_TASK STATEMENT_
Below are some records; write them all out again exactly.

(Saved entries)
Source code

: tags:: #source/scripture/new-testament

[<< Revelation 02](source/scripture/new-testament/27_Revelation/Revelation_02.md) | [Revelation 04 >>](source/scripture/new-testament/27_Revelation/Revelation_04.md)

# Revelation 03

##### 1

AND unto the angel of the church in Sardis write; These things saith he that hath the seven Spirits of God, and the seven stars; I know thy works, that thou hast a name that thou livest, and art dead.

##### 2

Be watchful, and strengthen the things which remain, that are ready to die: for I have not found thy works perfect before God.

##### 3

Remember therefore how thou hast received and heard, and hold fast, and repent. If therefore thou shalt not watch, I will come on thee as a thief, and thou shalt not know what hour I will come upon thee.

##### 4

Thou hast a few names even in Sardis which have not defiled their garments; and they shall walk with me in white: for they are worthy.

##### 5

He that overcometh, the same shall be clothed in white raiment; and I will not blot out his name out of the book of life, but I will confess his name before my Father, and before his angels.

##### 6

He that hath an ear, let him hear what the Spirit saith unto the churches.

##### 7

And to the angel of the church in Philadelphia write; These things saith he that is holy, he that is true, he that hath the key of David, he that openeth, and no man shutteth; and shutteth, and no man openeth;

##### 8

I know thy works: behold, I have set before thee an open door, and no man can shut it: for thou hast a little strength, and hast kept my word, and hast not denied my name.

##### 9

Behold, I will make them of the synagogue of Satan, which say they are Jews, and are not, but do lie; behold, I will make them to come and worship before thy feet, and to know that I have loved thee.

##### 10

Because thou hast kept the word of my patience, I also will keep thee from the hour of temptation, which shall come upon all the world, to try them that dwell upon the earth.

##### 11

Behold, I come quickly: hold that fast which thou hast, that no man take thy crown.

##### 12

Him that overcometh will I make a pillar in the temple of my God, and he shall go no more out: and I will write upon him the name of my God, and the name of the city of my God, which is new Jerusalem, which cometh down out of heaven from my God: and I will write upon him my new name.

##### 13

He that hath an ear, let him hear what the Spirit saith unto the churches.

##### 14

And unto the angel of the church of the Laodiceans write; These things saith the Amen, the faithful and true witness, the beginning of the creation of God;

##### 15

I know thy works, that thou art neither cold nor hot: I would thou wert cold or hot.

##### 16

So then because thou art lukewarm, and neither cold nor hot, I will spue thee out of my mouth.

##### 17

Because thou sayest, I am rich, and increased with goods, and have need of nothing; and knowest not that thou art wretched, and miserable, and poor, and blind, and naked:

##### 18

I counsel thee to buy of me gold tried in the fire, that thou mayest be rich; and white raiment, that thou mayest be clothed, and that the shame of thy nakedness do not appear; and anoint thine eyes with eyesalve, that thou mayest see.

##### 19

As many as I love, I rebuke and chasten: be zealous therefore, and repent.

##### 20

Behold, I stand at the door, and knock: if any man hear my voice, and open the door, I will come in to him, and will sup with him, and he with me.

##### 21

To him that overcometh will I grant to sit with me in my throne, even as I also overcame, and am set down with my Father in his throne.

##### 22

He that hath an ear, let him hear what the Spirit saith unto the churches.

_TASK ANSWER_
Source code

: tags:: #source/scripture/new-testament

[<< Revelation 02](source/scripture/new-testament/27_Revelation/Revelation_02.md) | [Revelation 04 >>](source/scripture/new-testament/27_Revelation/Revelation_04.md)

# Revelation 03

##### 1

AND unto the angel of the church in Sardis write; These things saith he that hath the seven Spirits of God, and the seven stars; I know thy works, that thou hast a name that thou livest, and art dead.

##### 2

Be watchful, and strengthen the things which remain, that are ready to die: for I have not found thy works perfect before God.

##### 3

Remember therefore how thou hast received and heard, and hold fast, and repent. If therefore thou shalt not watch, I will come on thee as a thief, and thou shalt not know what hour I will come upon thee.

##### 4

Thou hast a few names even in Sardis which have not defiled their garments; and they shall walk with me in white: for they are worthy.

##### 5

He that overcometh, the same shall be clothed in white raiment; and I will not blot out his name out of the book of life, but I will confess his name before my Father, and before his angels.

##### 6

He that hath an ear, let him hear what the Spirit saith unto the churches.

##### 7

And to the angel of the church in Philadelphia write; These things saith he that is holy, he that is true, he that hath the key of David, he that openeth, and no man shutteth; and shutteth, and no man openeth;

##### 8

I know thy works: behold, I have set before thee an open door, and no man can shut it: for thou hast a little strength, and hast kept my word, and hast not denied my name.

##### 9

Behold, I will make them of the synagogue of Satan, which say they are Jews, and are not, but do lie; behold, I will make them to come and worship before thy feet, and to know that I have loved thee.

##### 10

Because thou hast kept the word of my patience, I also will keep thee from the hour of temptation, which shall come upon all the world, to try them that dwell upon the earth.

##### 11

Behold, I come quickly: hold that fast which thou hast, that no man take thy crown.

##### 12

Him that overcometh will I make a pillar in the temple of my God, and he shall go no more out: and I will write upon him the name of my God, and the name of the city of my God, which is new Jerusalem, which cometh down out of heaven from my God: and I will write upon him my new name.

##### 13

He that hath an ear, let him hear what the Spirit saith unto the churches.

##### 14

And unto the angel of the church of the Laodiceans write; These things saith the Amen, the faithful and true witness, the beginning of the creation of God;

##### 15

I know thy works, that thou art neither cold nor hot: I would thou wert cold or hot.

##### 16

So then because thou art lukewarm, and neither cold nor hot, I will spue thee out of my mouth.

##### 17

Because thou sayest, I am rich, and increased with goods, and have need of nothing; and knowest not that thou art wretched, and miserable, and poor, and blind, and naked:

##### 18

I counsel thee to buy of me gold tried in the fire, that thou mayest be rich; and white raiment, that thou mayest be clothed, and that the shame of thy nakedness do not appear; and anoint thine eyes with eyesalve, that thou mayest see.

##### 19

As many as I love, I rebuke and chasten: be zealous therefore, and repent.

##### 20

Behold, I stand at the door, and knock: if any man hear my voice, and open the door, I will come in to him, and will sup with him, and he with me.

##### 21

To him that overcometh will I grant to sit with me in my throne, even as I also overcame, and am set down with my Father in his throne.

##### 22

He that hath an ear, let him hear what the Spirit saith unto the churches.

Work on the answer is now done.